Two men who were denied the licenses they sought in New York sued, saying that “the state makes it virtually impossible for the ordinary law-abiding citizen to obtain a license.”

The men, Robert Nash and Brandon Koch, were authorized to carry guns for target practice and hunting away from populated areas, state officials told the Supreme Court, and Mr. Koch was allowed to carry a gun to and from work.

“Nash and Koch did not receive unrestricted licenses because neither demonstrated a nonspeculative need to carry a handgun virtually anywhere in public,” Barbara D. Underwood, New York’s solicitor general, told the justices in a brief.

In 2008, in District of Columbia v. Heller, the Supreme Court recognized an individual right to keep guns in the home for self-defense. Since then, it has been almost silent on the scope of Second Amendment rights.

Indeed, the court for many years turned down countless appeals in Second Amendment cases. In the meantime, lower courts generally sustained gun control laws.

But they were divided on the question posed by the case from New York: whether states can stop law-abiding citizens from carrying guns outside their homes for self-defense unless they can satisfy the authorities that they have a good reason for doing so.

Last year, for instance, the United States Court of Appeals for the Ninth Circuit, in San Francisco upheld Hawaii’s law by a 7-to-4 vote.

“Our review of more than 700 years of English and American legal history reveals a strong theme: Government has the power to regulate arms in the public square,” Judge Jay S. Bybee, who was appointed by President George W. Bush, wrote for the majority.

The federal appeals court in Chicago, on the other hand, struck down an Illinois law that banned carrying guns in public. And a federal appeals court in Washington struck down a restrictive District of Columbia law that it said amounted to “a total ban on most D.C. residents’ right to carry a gun.”

The court’s reluctance to hear Second Amendment cases changed as its membership shifted to the right in recent years. President Donald J. Trump’s three appointees — Justices Neil M. Gorsuch, Brett M. Kavanaugh and Amy Coney Barrett — have all expressed support for gun rights.

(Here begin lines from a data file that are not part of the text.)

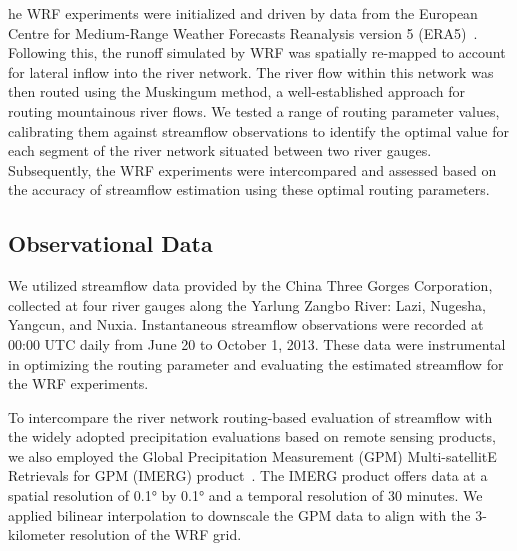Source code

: \documentclass[draft]{agujournal2019}
\begin{document}
he WRF experiments were initialized and driven by data from the European Centre for Medium-Range Weather Forecasts Reanalysis version 5 (ERA5)~\cite{hersbach2020QJRMS}. Following this, the runoff simulated by WRF was spatially re-mapped to account for lateral inflow into the river network. The river flow within this network was then routed using the Muskingum method, a well-established approach for routing mountainous river flows. We tested a range of routing parameter values, calibrating them against streamflow observations to identify the optimal value for each segment of the river network situated between two river gauges. Subsequently, the WRF experiments were intercompared and assessed based on the accuracy of streamflow estimation using these optimal routing parameters.

\subsection{Observational Data}
\label{sec:data}

We utilized streamflow data provided by the China Three Gorges Corporation, collected at four river gauges along the Yarlung Zangbo River: Lazi, Nugesha, Yangcun, and Nuxia. Instantaneous streamflow observations were recorded at 00:00 UTC daily from June 20 to October 1, 2013. These data were instrumental in optimizing the routing parameter and evaluating the estimated streamflow for the WRF experiments.

To intercompare the river network routing-based evaluation of streamflow with the widely adopted precipitation evaluations based on remote sensing products, we also employed the Global Precipitation Measurement (GPM) Multi-satellitE Retrievals for GPM (IMERG) product~\cite{huffman2019GPM}. The IMERG product offers data at a spatial resolution of 0.1° by 0.1° and a temporal resolution of 30 minutes. We applied bilinear interpolation to downscale the GPM data to align with the 3-kilometer resolution of the WRF grid.
\end{document}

And the Supreme Court’s most conservative members have long deplored the court’s reluctance to explore the meaning and scope of the Second Amendment.

In 2017, Justice Clarence Thomas wrote that he had detected “a distressing trend: the treatment of the Second Amendment as a disfavored right.”

“For those of us who work in marbled halls, guarded constantly by a vigilant and dedicated police force, the guarantees of the Second Amendment might seem antiquated and superfluous,” Justice Thomas wrote. “But the framers made a clear choice: They reserved to all Americans the right to bear arms for self-defense.”

In 2019, not long after Justice Kavanaugh’s arrival, the court agreed to hear a challenge to a New York City gun regulation that had allowed residents to keep guns in their homes to take them to one of seven shooting ranges in the city. But it prohibited them from taking their guns to second homes and shooting ranges outside the city, even when the guns were unloaded and locked in containers separate from ammunition.

After the court granted review, the city repealed the regulation, and the court eventually dismissed the case as moot. In a concurring opinion, Justice Kavanaugh wrote that he was concerned that lower courts were not sufficiently sensitive to Second Amendment rights. “The court should address that issue soon,” he wrote.

In June, however, the court turned down some 10 appeals in Second Amendment cases. Since it takes only four votes to grant review, there is good reason to think that the court’s conservative wing, which at the time had five members, was unsure it could secure Chief Justice John G. Roberts Jr.’s vote.

Justice Barrett’s arrival changed that calculus. Six months after she joined the court, it agreed to hear the New York case, New York State Rifle & Pistol Association v. Bruen, No. 20-843.